Edit: Forgot to mention, I also keep pristine copies of various versions of the engines. These never get touched in anyway and serve both as a handy place to copy the engine from for a new project and as a source for diffing things if I need to.

T.
#4
07/04/2006 (2:02 pm)
Thanx - great input everyone.

So far I only have TGB, and started out by having all my projects as Doug mentioned. I had some problems with this, at least until now, as TGB got updated rather frequenctly and wasn't always that backwards compatible. So I switched to one copy of the whole engine (minus the source) for each project. It worked better with the frequent updates, as new projects could use the new version etc. But the problem with old versions was still there. But now that TGB is more stable I guess that problem is more or less solved.

@Tom - I think you've got a point about the hardship of managing 50+ projects in the same games folder of TGB - but if you only keep one folder for each project and use something like SVN for each of them instead of backup folders etc I don't think it would be that bad. Assuming you always work off a pristine copy of the engine that is. Besides the obvious (but completely ignorable) waste of space when you put every project as a separate repository in SVN, with source and all, it gives total control over everything - which we all like of course!

I guess one could always keep like a workbench copy of the engine installation - where you have all those small tryouts, using the pristine version of the engine, and then when something matures (if it ever does) you switch to everything under sourcecontrol etc.

@Ben - I agree with you that Torsion (which I just recently started to use) has some shortcomings with the project management. It would perhaps work better if you where able to invert the ignored mods option to effectivly get an included mods option instead. That way each of your Torsion project could just include common, tools and it's own folder - and any newly added project wouldn't force you to go through and update all the other ones. Hmm - maybe I should post this as a feature request for Torsion. I think I'll do just that.

Anyway - always interresting to throw around some ideas and hear what others have done.
#5
07/04/2006 (2:54 pm)
When I get a new version of TGB I usually take a copy of the games folder and put it somewhere else. I then remove all the excess folders and go through main.cs / game.cs and clean things up. Rename the TGB folder to game or something simmilar and change all the exec pointers. This then becomes my "clean project template". I then take copies of this folder and migrate my project code into it.
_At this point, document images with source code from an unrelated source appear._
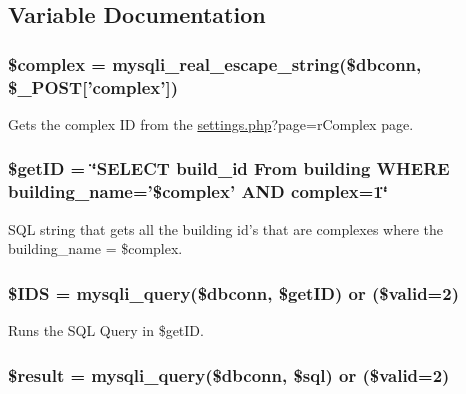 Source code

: \subsection{\-Variable \-Documentation}
\hypertarget{rmComplex_8php_a25ec02534214977602829622b78b5d78}{
\subsubsection[{\$complex}]{\setlength{\rightskip}{0pt plus 5cm}\$complex = mysqli\-\_\-real\-\_\-escape\-\_\-string(\$dbconn, \$\-\_\-\-P\-O\-S\-T\mbox{[}'complex'\mbox{]})}}\label{rmComplex_8php_a25ec02534214977602829622b78b5d78}
\-Gets the complex \-I\-D from the \hyperlink{settings_8php}{settings.\-php}?page=r\-Complex page. \hypertarget{rmComplex_8php_aae30003a4d3fab7dc75a19cbfddea7a8}{
\subsubsection[{\$get\-I\-D}]{\setlength{\rightskip}{0pt plus 5cm}\$get\-I\-D = \char`\"{}\-S\-E\-L\-E\-C\-T build\-\_\-id \-From building \-W\-H\-E\-R\-E building\-\_\-name='\$complex' \-A\-N\-D complex=1\char`\"{}}}\label{rmComplex_8php_aae30003a4d3fab7dc75a19cbfddea7a8}
\-S\-Q\-L string that gets all the building id's that are complexes where the building\-\_\-name = \$complex. \hypertarget{rmComplex_8php_a046621a0674ef3c7f611b85c330fe1c5}{
\subsubsection[{\$\-I\-D\-S}]{\setlength{\rightskip}{0pt plus 5cm}\$\-I\-D\-S = mysqli\-\_\-query(\$dbconn, \$get\-I\-D) or (\$valid=2)}}\label{rmComplex_8php_a046621a0674ef3c7f611b85c330fe1c5}
\-Runs the \-S\-Q\-L \-Query in \$get\-I\-D. \hypertarget{rmComplex_8php_a112ef069ddc0454086e3d1e6d8d55d07}{
\subsubsection[{\$result}]{\setlength{\rightskip}{0pt plus 5cm}\$result = mysqli\-\_\-query(\$dbconn, \$sql) or (\$valid=2)}}\label{rmComplex_8php_a112ef069ddc0454086e3d1e6d8d55d07}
Main reason I do this is because I still manually package things for "compiled" builds and generally zip package my resource files so I just find it easier. I also have a tendancy to "versions" of my game seperated out from my current working project.
#6
07/04/2006 (4:23 pm)
Personally, I start with nothing, keep each copy of project in cvs, and I have gnuMake scripts + perl that build the projects. Then as I move from windows, linux, mac, I just run the make scripts and get my game on that platform.